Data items
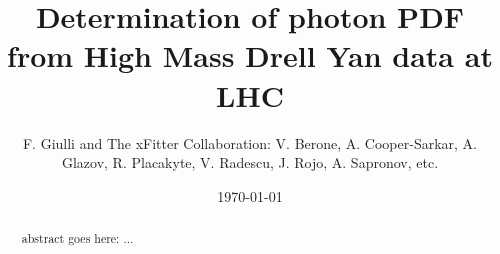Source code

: \documentclass[twocolumn,english,aps]{revtex4-1}
\begin{document}
\title{Determination of photon PDF from High Mass Drell Yan data at LHC}


\author{F. Giulli and The xFitter Collaboration: V. Berone, A. Cooper-Sarkar, A. Glazov, R. Placakyte, V. Radescu,  J. Rojo, A. Sapronov, etc. }


\date{\today}
\begin{abstract}
abstract goes here: ...
\end{abstract}
\maketitle
\tableofcontents{}













\end{document}
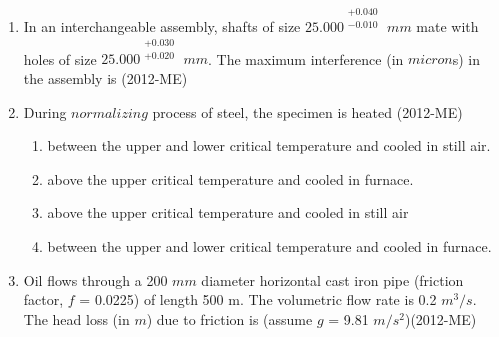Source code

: \documentclass[journal,12pt,twocolumn]{IEEEtran}
\theoremstyle{remark}
\begin{document}
\begin{enumerate}
\item In an interchangeable assembly, shafts of size ${25.000}^{\begin{smallmatrix}+0.040 \\ -0.010 
\end{smallmatrix}}$ $mm$ mate with holes of size  $ 25.000^{ \begin{smallmatrix} +0.030 \\ +0.020 \end{smallmatrix} }
$ $mm$. The maximum interference (in $micron$s) in the assembly is \hfill{(2012-ME)} 
                 \begin{enumerate}   
                         \end{enumerate}





\item During $normalizing$ process of steel, the specimen is heated \hfill{(2012-ME)}
\begin{enumerate}
\item  between the upper and lower critical temperature and cooled in still air.
\item  above the upper critical temperature and cooled in furnace.
\item  above the upper critical temperature and cooled in still air
\item  between the upper and lower critical temperature and cooled in furnace.
\end{enumerate}

\item Oil flows through a 200 $mm$ diameter horizontal cast iron pipe (friction factor, $f$ = 0.0225) of length 500 m. The volumetric flow rate is 0.2 $m^3/s$. The head loss (in $m$) due to friction is (assume $g$ = 9.81 $m/s^2$)\hfill{(2012-ME)}
\begin{enumerate}
\end{enumerate}



\end{enumerate}
\end{document}
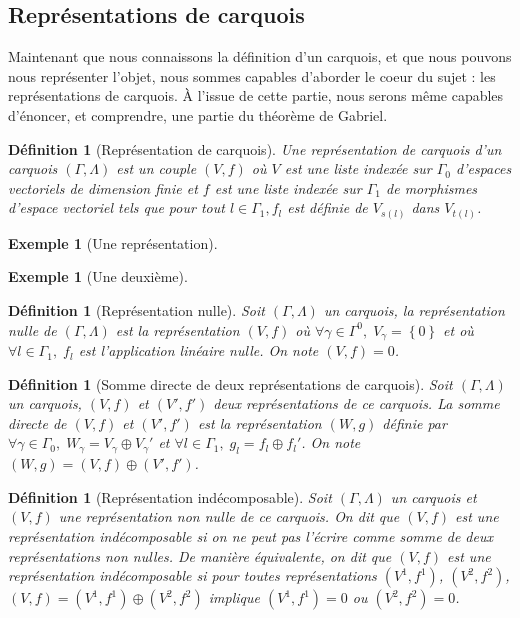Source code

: \documentclass[a4paper,10pt]{article}
\newtheorem{defi}[]{Définition}[section]
\newtheorem{ex}[]{Exemple}[section]
\begin{document}
\subsection{Représentations de carquois}
Maintenant que nous connaissons la définition d'un carquois, et que nous pouvons nous représenter l'objet, nous sommes capables d'aborder le coeur du sujet : les représentations de carquois. À l'issue de cette partie, nous serons même capables d'énoncer, et comprendre, une partie du théorème de Gabriel.
\begin{defi}[Représentation de carquois]
	Une \emph{représentation de carquois} d'un carquois $(\Gamma,\Lambda)$ est un couple $(V,f)$ où $V$ est une liste indexée sur $\Gamma_0$ d'espaces vectoriels de dimension finie et $f$ est une liste indexée sur $\Gamma_1$ de morphismes d'espace vectoriel tels que pour tout $l \in \Gamma_1, f_l$ est définie de $V_{s(l)}$ dans $V_{t(l)}$.
\end{defi}
\begin{ex}[Une représentation]
\end{ex}
\begin{ex}[Une deuxième]
\end{ex}
\begin{defi}[Représentation nulle]
	Soit $(\Gamma,\Lambda)$ un carquois, la \emph{représentation nulle} de $(\Gamma,\Lambda)$ est la représentation $(V,f)$ où $\forall\gamma\in\Gamma^{0},\;V_{\gamma}=\left\{ 0 \right\}$ et où $\forall l \in\Gamma_{1},\;f_{l}$ est l'application linéaire nulle. On note $(V,f)=0$.
\end{defi}
\begin{defi}[Somme directe de deux représentations de carquois]
	Soit $(\Gamma,\Lambda)$ un carquois, $(V,f)$ et $(V',f')$ deux représentations de ce carquois. La \emph{somme directe} de $(V,f)$ et $(V',f')$ est la représentation $(W,g)$ définie par $\forall\gamma\in\Gamma_{0},\;W_{\gamma}=V_{\gamma}\oplus V_{\gamma}'$ et $\forall l \in\Gamma_{1},\;g_{l}=f_{l}\oplus f_{l}'$. On note $(W,g)=(V,f)\oplus (V',f')$.
\end{defi}
\begin{defi}[Représentation indécomposable]
	Soit $(\Gamma,\Lambda)$ un carquois et $(V,f)$ une représentation non nulle de ce carquois. On dit que $(V,f)$ est une \emph{représentation indécomposable} si on ne peut pas l'écrire comme somme de deux représentations non nulles. De manière équivalente, on dit que $(V,f)$ est une représentation indécomposable si pour toutes représentations $(V^{1},f^{1})$, $(V^{2},f^{2})$, $(V,f)=(V^{1},f^{1})\oplus(V^{2},f^{2})$ implique $(V^{1},f^{1})=0$ ou $(V^{2},f^{2})=0$.
\end{defi}
\end{document}
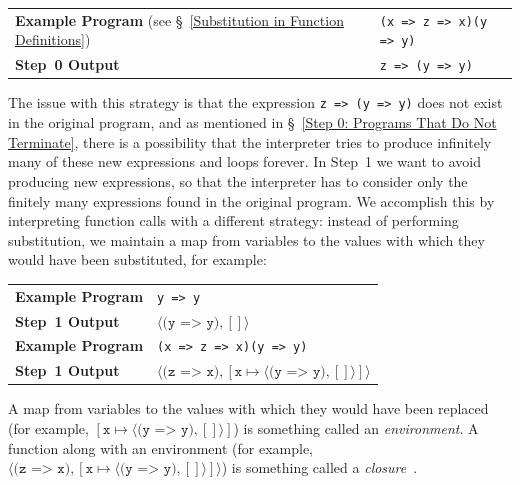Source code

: \documentclass[12pt, oneside]{book}
\begin{document}
\begin{center}
\begin{tabular}{ll}
\textbf{Example Program} (see §~\ref{Substitution in Function Definitions}) & \texttt{(x => z => x)(y => y)} \\
\textbf{Step~0 Output} & \texttt{z => (y => y)} \\
\end{tabular}
\end{center}

The issue with this strategy is that the expression \texttt{z => (y => y)} does not exist in the original program, and as mentioned in §~\ref{Step 0: Programs That Do Not Terminate}, there is a possibility that the interpreter tries to produce infinitely many of these new expressions and loops forever. In Step~1 we want to avoid producing new expressions, so that the interpreter has to consider only the finitely many expressions found in the original program. We accomplish this by interpreting function calls with a different strategy: instead of performing substitution, we maintain a map from variables to the values with which they would have been substituted, for example:

\begin{center}
\begin{tabular}{ll}
\textbf{Example Program} & \texttt{y => y} \\
\textbf{Step~1 Output} & $\langle \texttt{(y => y)}, [] \rangle$ \\
\textbf{Example Program} & \texttt{(x => z => x)(y => y)} \\
\textbf{Step~1 Output} & $\langle \texttt{(z => x)}, [\texttt{x} \mapsto \langle \texttt{(y => y)}, [] \rangle] \rangle$ \\
\end{tabular}
\end{center}

\begin{mdframed}[frametitle = {Technical Terms}]
A map from variables to the values with which they would have been replaced (for example, $[\texttt{x} \mapsto \langle \texttt{(y => y)}, [] \rangle]$) is something called an \emph{environment}. A function along with an environment (for example, $\langle \texttt{(z => x)}, [\texttt{x} \mapsto \langle \texttt{(y => y)}, [] \rangle] \rangle$) is something called a \emph{closure}~\cite{closures}.
\end{mdframed}
\end{document}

> **What you need to do**:
All of the entries need to be retyped word for word, pictures excluded.

> **Result for this exercise**:
Source code

: \documentclass[twocolumn,english,aps]{revtex4-1}
\begin{document}
\title{Determination of photon PDF from High Mass Drell Yan data at LHC}


\author{F. Giulli and The xFitter Collaboration: V. Berone, A. Cooper-Sarkar, A. Glazov, R. Placakyte, V. Radescu,  J. Rojo, A. Sapronov, etc. }


\date{\today}
\begin{abstract}
abstract goes here: ...
\end{abstract}
\maketitle
\tableofcontents{}













\end{document}
Source code

: \documentclass[journal,12pt,twocolumn]{IEEEtran}
\theoremstyle{remark}
\begin{document}
\begin{enumerate}
\item In an interchangeable assembly, shafts of size ${25.000}^{\begin{smallmatrix}+0.040 \\ -0.010 
\end{smallmatrix}}$ $mm$ mate with holes of size  $ 25.000^{ \begin{smallmatrix} +0.030 \\ +0.020 \end{smallmatrix} }
$ $mm$. The maximum interference (in $micron$s) in the assembly is \hfill{(2012-ME)} 
                 \begin{enumerate}   
                         \end{enumerate}





\item During $normalizing$ process of steel, the specimen is heated \hfill{(2012-ME)}
\begin{enumerate}
\item  between the upper and lower critical temperature and cooled in still air.
\item  above the upper critical temperature and cooled in furnace.
\item  above the upper critical temperature and cooled in still air
\item  between the upper and lower critical temperature and cooled in furnace.
\end{enumerate}

\item Oil flows through a 200 $mm$ diameter horizontal cast iron pipe (friction factor, $f$ = 0.0225) of length 500 m. The volumetric flow rate is 0.2 $m^3/s$. The head loss (in $m$) due to friction is (assume $g$ = 9.81 $m/s^2$)\hfill{(2012-ME)}
\begin{enumerate}
\end{enumerate}



\end{enumerate}
\end{document}
Source code

: \documentclass[a4paper,10pt]{article}
\newtheorem{defi}[]{Définition}[section]
\newtheorem{ex}[]{Exemple}[section]
\begin{document}
\subsection{Représentations de carquois}
Maintenant que nous connaissons la définition d'un carquois, et que nous pouvons nous représenter l'objet, nous sommes capables d'aborder le coeur du sujet : les représentations de carquois. À l'issue de cette partie, nous serons même capables d'énoncer, et comprendre, une partie du théorème de Gabriel.
\begin{defi}[Représentation de carquois]
	Une \emph{représentation de carquois} d'un carquois $(\Gamma,\Lambda)$ est un couple $(V,f)$ où $V$ est une liste indexée sur $\Gamma_0$ d'espaces vectoriels de dimension finie et $f$ est une liste indexée sur $\Gamma_1$ de morphismes d'espace vectoriel tels que pour tout $l \in \Gamma_1, f_l$ est définie de $V_{s(l)}$ dans $V_{t(l)}$.
\end{defi}
\begin{ex}[Une représentation]
\end{ex}
\begin{ex}[Une deuxième]
\end{ex}
\begin{defi}[Représentation nulle]
	Soit $(\Gamma,\Lambda)$ un carquois, la \emph{représentation nulle} de $(\Gamma,\Lambda)$ est la représentation $(V,f)$ où $\forall\gamma\in\Gamma^{0},\;V_{\gamma}=\left\{ 0 \right\}$ et où $\forall l \in\Gamma_{1},\;f_{l}$ est l'application linéaire nulle. On note $(V,f)=0$.
\end{defi}
\begin{defi}[Somme directe de deux représentations de carquois]
	Soit $(\Gamma,\Lambda)$ un carquois, $(V,f)$ et $(V',f')$ deux représentations de ce carquois. La \emph{somme directe} de $(V,f)$ et $(V',f')$ est la représentation $(W,g)$ définie par $\forall\gamma\in\Gamma_{0},\;W_{\gamma}=V_{\gamma}\oplus V_{\gamma}'$ et $\forall l \in\Gamma_{1},\;g_{l}=f_{l}\oplus f_{l}'$. On note $(W,g)=(V,f)\oplus (V',f')$.
\end{defi}
\begin{defi}[Représentation indécomposable]
	Soit $(\Gamma,\Lambda)$ un carquois et $(V,f)$ une représentation non nulle de ce carquois. On dit que $(V,f)$ est une \emph{représentation indécomposable} si on ne peut pas l'écrire comme somme de deux représentations non nulles. De manière équivalente, on dit que $(V,f)$ est une représentation indécomposable si pour toutes représentations $(V^{1},f^{1})$, $(V^{2},f^{2})$, $(V,f)=(V^{1},f^{1})\oplus(V^{2},f^{2})$ implique $(V^{1},f^{1})=0$ ou $(V^{2},f^{2})=0$.
\end{defi}
\end{document}
Source code

: \documentclass[12pt, oneside]{book}
\begin{document}
\begin{center}
\begin{tabular}{ll}
\textbf{Example Program} (see §~\ref{Substitution in Function Definitions}) & \texttt{(x => z => x)(y => y)} \\
\textbf{Step~0 Output} & \texttt{z => (y => y)} \\
\end{tabular}
\end{center}

The issue with this strategy is that the expression \texttt{z => (y => y)} does not exist in the original program, and as mentioned in §~\ref{Step 0: Programs That Do Not Terminate}, there is a possibility that the interpreter tries to produce infinitely many of these new expressions and loops forever. In Step~1 we want to avoid producing new expressions, so that the interpreter has to consider only the finitely many expressions found in the original program. We accomplish this by interpreting function calls with a different strategy: instead of performing substitution, we maintain a map from variables to the values with which they would have been substituted, for example:

\begin{center}
\begin{tabular}{ll}
\textbf{Example Program} & \texttt{y => y} \\
\textbf{Step~1 Output} & $\langle \texttt{(y => y)}, [] \rangle$ \\
\textbf{Example Program} & \texttt{(x => z => x)(y => y)} \\
\textbf{Step~1 Output} & $\langle \texttt{(z => x)}, [\texttt{x} \mapsto \langle \texttt{(y => y)}, [] \rangle] \rangle$ \\
\end{tabular}
\end{center}

\begin{mdframed}[frametitle = {Technical Terms}]
A map from variables to the values with which they would have been replaced (for example, $[\texttt{x} \mapsto \langle \texttt{(y => y)}, [] \rangle]$) is something called an \emph{environment}. A function along with an environment (for example, $\langle \texttt{(z => x)}, [\texttt{x} \mapsto \langle \texttt{(y => y)}, [] \rangle] \rangle$) is something called a \emph{closure}~\cite{closures}.
\end{mdframed}
\end{document}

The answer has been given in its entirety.